**WORK REQUEST**
When the line containing "<li>Indonesia</li>" appears in the data below, begin copying there and stop only after the line containing "<p><strong>主要な市場プレーヤー</strong></p>".

**EXTRACTED DATA**
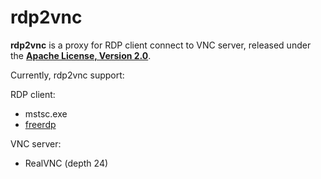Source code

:rdp2vnc
=======

**rdp2vnc** is a proxy for RDP client connect to VNC server, released under the [**Apache License, Version 2.0**](http://www.apache.org/licenses/LICENSE-2.0).

Currently, rdp2vnc support:

RDP client:

* mstsc.exe
* [freerdp](http://www.freerdp.com/)

VNC server:

* RealVNC (depth 24)
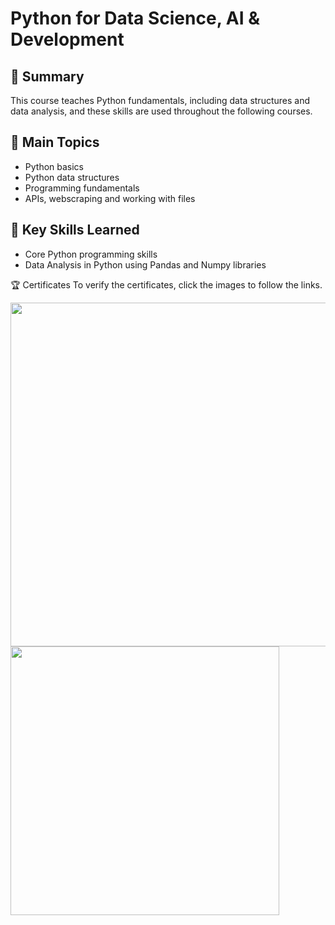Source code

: 
# Python for Data Science, AI & Development

## 📄 Summary
This course teaches Python fundamentals, including data structures and data analysis, and these skills are used throughout the following courses.

## 📑 Main Topics
* Python basics
* Python data structures
* Programming fundamentals
* APIs, webscraping and working with files

## 🔑 Key Skills Learned
* Core Python programming skills
* Data Analysis in Python using Pandas and Numpy libraries

🏆 Certificates
To verify the certificates, click the images to follow the links.


[<img src="https://user-images.githubusercontent.com/13508894/277576790-7bd57feb-3439-45ea-a4f8-af51951b4654.png" width="550">](https://www.coursera.org/account/accomplishments/verify/45P57Z2RPJTX)[<img src="https://user-images.githubusercontent.com/13508894/277576114-22ad0106-a2f1-4c46-86ea-35ad20019baa.png" width="430">](https://www.credly.com/badges/3f0ae036-d267-49f2-815e-9d908e7f1e46/public_url)
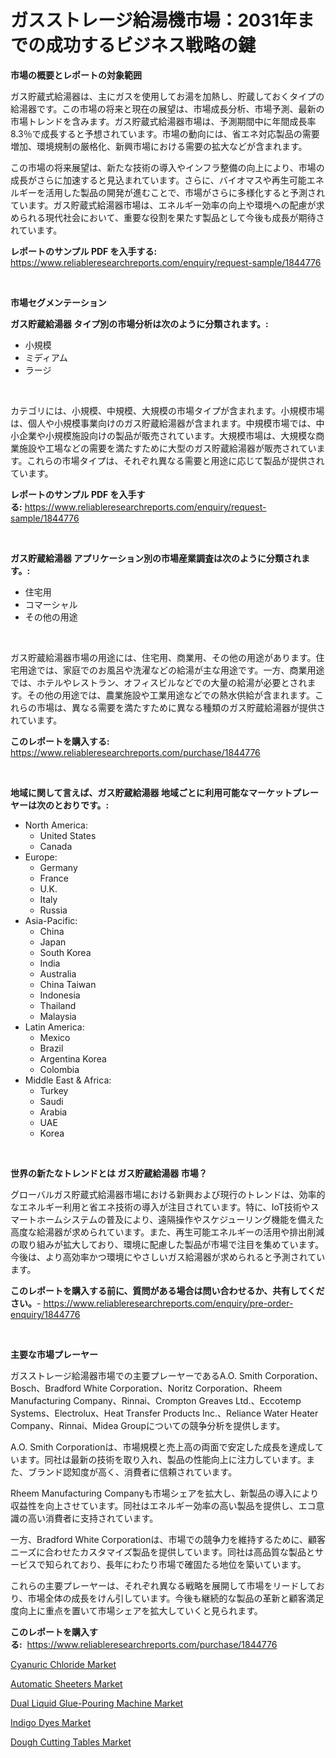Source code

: <p><h1>ガスストレージ給湯機市場：2031年までの成功するビジネス戦略の鍵</h1></p><p><strong>市場の概要とレポートの対象範囲</strong></p>
<p><p>ガス貯蔵式給湯器は、主にガスを使用してお湯を加熱し、貯蔵しておくタイプの給湯器です。この市場の将来と現在の展望は、市場成長分析、市場予測、最新の市場トレンドを含みます。ガス貯蔵式給湯器市場は、予測期間中に年間成長率8.3％で成長すると予想されています。市場の動向には、省エネ対応製品の需要増加、環境規制の厳格化、新興市場における需要の拡大などが含まれます。</p><p>この市場の将来展望は、新たな技術の導入やインフラ整備の向上により、市場の成長がさらに加速すると見込まれています。さらに、バイオマスや再生可能エネルギーを活用した製品の開発が進むことで、市場がさらに多様化すると予測されています。ガス貯蔵式給湯器市場は、エネルギー効率の向上や環境への配慮が求められる現代社会において、重要な役割を果たす製品として今後も成長が期待されています。</p></p>
<p><strong>レポートのサンプル PDF を入手する:</strong> <a href="https://www.reliableresearchreports.com/enquiry/request-sample/1844776">https://www.reliableresearchreports.com/enquiry/request-sample/1844776</a></p>
<p>&nbsp;</p>
<p><strong>市場セグメンテーション</strong></p>
<p><strong>ガス貯蔵給湯器 タイプ別の市場分析は次のように分類されます。:</strong></p>
<p><ul><li>小規模</li><li>ミディアム</li><li>ラージ</li></ul></p>
<p>&nbsp;</p>
<p><p>カテゴリには、小規模、中規模、大規模の市場タイプが含まれます。小規模市場は、個人や小規模事業向けのガス貯蔵給湯器が含まれます。中規模市場では、中小企業や小規模施設向けの製品が販売されています。大規模市場は、大規模な商業施設や工場などの需要を満たすために大型のガス貯蔵給湯器が販売されています。これらの市場タイプは、それぞれ異なる需要と用途に応じて製品が提供されています。</p></p>
<p><strong>レポートのサンプル PDF を入手する:</strong>&nbsp;<a href="https://www.reliableresearchreports.com/enquiry/request-sample/1844776">https://www.reliableresearchreports.com/enquiry/request-sample/1844776</a></p>
<p>&nbsp;</p>
<p><strong> ガス貯蔵給湯器 アプリケーション別の市場産業調査は次のように分類されます。:</strong></p>
<p><ul><li>住宅用</li><li>コマーシャル</li><li>その他の用途</li></ul></p>
<p>&nbsp;</p>
<p><p>ガス貯蔵給湯器市場の用途には、住宅用、商業用、その他の用途があります。住宅用途では、家庭でのお風呂や洗濯などの給湯が主な用途です。一方、商業用途では、ホテルやレストラン、オフィスビルなどでの大量の給湯が必要とされます。その他の用途では、農業施設や工業用途などでの熱水供給が含まれます。これらの市場は、異なる需要を満たすために異なる種類のガス貯蔵給湯器が提供されています。</p></p>
<p><strong>このレポートを購入する:</strong>&nbsp; <a href="https://www.reliableresearchreports.com/purchase/1844776">https://www.reliableresearchreports.com/purchase/1844776</a></p>
<p>&nbsp;</p>
<p><strong>地域に関して言えば、ガス貯蔵給湯器 地域ごとに利用可能なマーケットプレーヤーは次のとおりです。:</strong></p>
<p><ul>
    <li>
        North America:
        <ul>
            <li>United States</li>
            <li>Canada</li>
        </ul>
    </li>
    <li>
        Europe:
        <ul>
            <li>Germany</li>
            <li>France</li>
            <li>U.K.</li>
            <li>Italy</li>
            <li>Russia</li>
        </ul>
    </li>
    <li>
        Asia-Pacific:
        <ul>
            <li>China</li>
            <li>Japan</li>
            <li>South Korea</li>
            <li>India</li>
            <li>Australia</li>
            <li>China Taiwan</li>
            <li>Indonesia</li>
            <li>Thailand</li>
            <li>Malaysia</li>
        </ul>
    </li>
    <li>
        Latin America:
        <ul>
            <li>Mexico</li>
            <li>Brazil</li>
            <li>Argentina Korea</li>
            <li>Colombia</li>
        </ul>
    </li>
    <li>
        Middle East & Africa:
        <ul>
            <li>Turkey</li>
            <li>Saudi</li>
            <li>Arabia</li>
            <li>UAE</li>
            <li>Korea</li>
        </ul>
    </li>
    </ul></p>
<p>&nbsp;</p>
<p><strong>世界の新たなトレンドとは ガス貯蔵給湯器 市場？</strong></p>
<p><p>グローバルガス貯蔵式給湯器市場における新興および現行のトレンドは、効率的なエネルギー利用と省エネ技術の導入が注目されています。特に、IoT技術やスマートホームシステムの普及により、遠隔操作やスケジューリング機能を備えた高度な給湯器が求められています。また、再生可能エネルギーの活用や排出削減の取り組みが拡大しており、環境に配慮した製品が市場で注目を集めています。今後は、より高効率かつ環境にやさしいガス給湯器が求められると予測されています。</p></p>
<p><strong>このレポートを購入する前に、質問がある場合は問い合わせるか、共有してください。</strong>- <a href="https://www.reliableresearchreports.com/enquiry/pre-order-enquiry/1844776">https://www.reliableresearchreports.com/enquiry/pre-order-enquiry/1844776</a></p>
<p>&nbsp;</p>
<p><strong>主要な市場プレーヤー</strong></p>
<p><p>ガスストレージ給湯器市場での主要プレーヤーであるA.O. Smith Corporation、Bosch、Bradford White Corporation、Noritz Corporation、Rheem Manufacturing Company、Rinnai、Crompton Greaves Ltd.、Eccotemp Systems、Electrolux、Heat Transfer Products Inc.、Reliance Water Heater Company、Rinnai、Midea Groupについての競争分析を提供します。</p><p>A.O. Smith Corporationは、市場規模と売上高の両面で安定した成長を達成しています。同社は最新の技術を取り入れ、製品の性能向上に注力しています。また、ブランド認知度が高く、消費者に信頼されています。</p><p>Rheem Manufacturing Companyも市場シェアを拡大し、新製品の導入により収益性を向上させています。同社はエネルギー効率の高い製品を提供し、エコ意識の高い消費者に支持されています。</p><p>一方、Bradford White Corporationは、市場での競争力を維持するために、顧客ニーズに合わせたカスタマイズ製品を提供しています。同社は高品質な製品とサービスで知られており、長年にわたり市場で確固たる地位を築いています。</p><p>これらの主要プレーヤーは、それぞれ異なる戦略を展開して市場をリードしており、市場全体の成長をけん引しています。今後も継続的な製品の革新と顧客満足度向上に重点を置いて市場シェアを拡大していくと見られます。</p></p>
<p><strong>このレポートを購入する:</strong>&nbsp;&nbsp;<a href="https://www.reliableresearchreports.com/purchase/1844776">https://www.reliableresearchreports.com/purchase/1844776</a></p>
<p><p><a href="https://view.publitas.com/reportprime-1/cyanuric-chloride-market-size-share-trends-analysis-report-by-application-regional-outlook-competitive-strategies-and-segment-forecasts-2024-2031/">Cyanuric Chloride Market</a></p><p><a href="https://faithful-glue-af3.notion.site/Automatic-Sheeters-Market-Size-2024-2031-Global-Industrial-Analysis-Key-Geographical-Regions-Mar-5e46f3bfa9fa4b7ea2c375d8bcf3d08f">Automatic Sheeters Market</a></p><p><a href="https://github.com/Angelnienowdseej3e45z3p8c/Market-Research-Report-List-1/blob/main/dual-liquid-glue-pouring-machine-market.md">Dual Liquid Glue-Pouring Machine Market</a></p><p><a href="https://view.publitas.com/reportprime-1/global-indigo-dyes-market-by-types-applications-and-major-players-with-regional-growth-rate-analysis-and-development-situation-from-2024-to-2031/">Indigo Dyes Market</a></p><p><a href="https://chivalrous-flock-a86.notion.site/Dough-Cutting-Tables-Market-Size-Market-Trends-and-Growth-Outlook-forecasted-for-period-from-2024--c9f744f45c8c44a8b7bcb927325a4d12">Dough Cutting Tables Market</a></p></p>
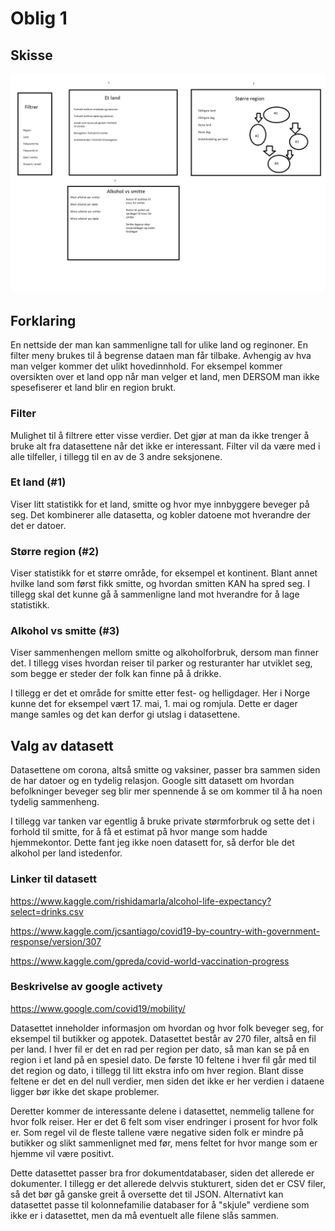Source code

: # Oblig 1

## Skisse
![Skisse over nettside](./skisse.png)

## Forklaring
En nettside der man kan sammenligne tall for ulike land og reginoner. En filter meny brukes til å begrense dataen man får tilbake. Avhengig av hva man velger kommer det ulikt hovedinnhold. For eksempel kommer oversikten over et land opp når man velger et land, men DERSOM man ikke spesefiserer et land blir en region brukt.


### Filter
Mulighet til å filtrere etter visse verdier. Det gjør at man da ikke trenger å bruke alt fra datasettene når det ikke er interessant. Filter vil da være med i alle tilfeller, i tillegg til en av de 3 andre seksjonene.

### Et land (#1)
Viser litt statistikk for et land, smitte og hvor mye innbyggere beveger på seg. Det kombinerer alle datasetta, og kobler datoene mot hverandre der det er datoer.

### Større region (#2)
Viser statistikk for et større område, for eksempel et kontinent. Blant annet hvilke land som først fikk smitte, og hvordan smitten KAN ha spred seg. I tillegg skal det kunne gå å sammenligne land mot hverandre for å lage statistikk.


### Alkohol vs smitte (#3)
Viser sammenhengen mellom smitte og alkoholforbruk, dersom man finner det. I tillegg vises hvordan reiser til parker og resturanter har utviklet seg, som begge er steder der folk kan finne på å drikke. 

I tillegg er det et område for smitte etter fest- og helligdager. Her i Norge kunne det for eksempel vært 17. mai, 1. mai og romjula. Dette er dager mange samles og det kan derfor gi utslag i datasettene.

## Valg av datasett
Datasettene om corona, altså smitte og vaksiner, passer bra sammen siden de har datoer og en tydelig relasjon. Google sitt datasett om hvordan befolkninger beveger seg blir mer spennende å se om kommer til å ha noen tydelig sammenheng.

I tillegg var tanken var egentlig å bruke private størmforbruk og sette det i forhold til smitte, for å få et estimat på hvor mange som hadde hjemmekontor. Dette fant jeg ikke noen datasett for, så derfor ble det alkohol per land istedenfor.

### Linker til datasett

https://www.kaggle.com/rishidamarla/alcohol-life-expectancy?select=drinks.csv

https://www.kaggle.com/jcsantiago/covid19-by-country-with-government-response/version/307

https://www.kaggle.com/gpreda/covid-world-vaccination-progress


### Beskrivelse av google activety
https://www.google.com/covid19/mobility/

Datasettet inneholder informasjon om hvordan og hvor folk beveger seg, for eksempel til butikker og appotek. Datasettet består av 270 filer, altså en fil per land. I hver fil er det en rad per region per dato, så man kan se på en region i et land på en spesiel dato. De første 10 feltene i hver fil går med til det region og dato, i tillegg til litt ekstra info om hver region. Blant disse feltene er det en del null verdier, men siden det ikke er her verdien i dataene ligger bør ikke det skape problemer.

Deretter kommer de interessante delene i datasettet, nemmelig tallene for hvor folk reiser. Her er det 6 felt som viser endringer i prosent for hvor folk er. Som regel vil de fleste tallene være negative siden folk er mindre på butikker og slikt sammenlignet med før, mens feltet for hvor mange som er hjemme vil være positivt.

Dette datasettet passer bra fror dokumentdatabaser, siden det allerede er dokumenter. I tillegg er det allerede delvvis stukturert, siden det er CSV filer, så det bør gå ganske greit å oversette det til JSON. 
Alternativt kan datasettet passe til kolonnefamilie databaser for å "skjule" verdiene som ikke er i datasettet, men da må eventuelt alle filene slås sammen.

**ANSWER TO THE EXERCISE**
            <li>Indonesia</li>
            <li>Thailand</li>
            <li>Malaysia</li>
        </ul>
    </li>
    <li>
        Latin America:
        <ul>
            <li>Mexico</li>
            <li>Brazil</li>
            <li>Argentina Korea</li>
            <li>Colombia</li>
        </ul>
    </li>
    <li>
        Middle East & Africa:
        <ul>
            <li>Turkey</li>
            <li>Saudi</li>
            <li>Arabia</li>
            <li>UAE</li>
            <li>Korea</li>
        </ul>
    </li>
    </ul></p>
<p>&nbsp;</p>
<p><strong>世界の新たなトレンドとは ガス貯蔵給湯器 市場？</strong></p>
<p><p>グローバルガス貯蔵式給湯器市場における新興および現行のトレンドは、効率的なエネルギー利用と省エネ技術の導入が注目されています。特に、IoT技術やスマートホームシステムの普及により、遠隔操作やスケジューリング機能を備えた高度な給湯器が求められています。また、再生可能エネルギーの活用や排出削減の取り組みが拡大しており、環境に配慮した製品が市場で注目を集めています。今後は、より高効率かつ環境にやさしいガス給湯器が求められると予測されています。</p></p>
<p><strong>このレポートを購入する前に、質問がある場合は問い合わせるか、共有してください。</strong>- <a href="https://www.reliableresearchreports.com/enquiry/pre-order-enquiry/1844776">https://www.reliableresearchreports.com/enquiry/pre-order-enquiry/1844776</a></p>
<p>&nbsp;</p>
<p><strong>主要な市場プレーヤー</strong></p>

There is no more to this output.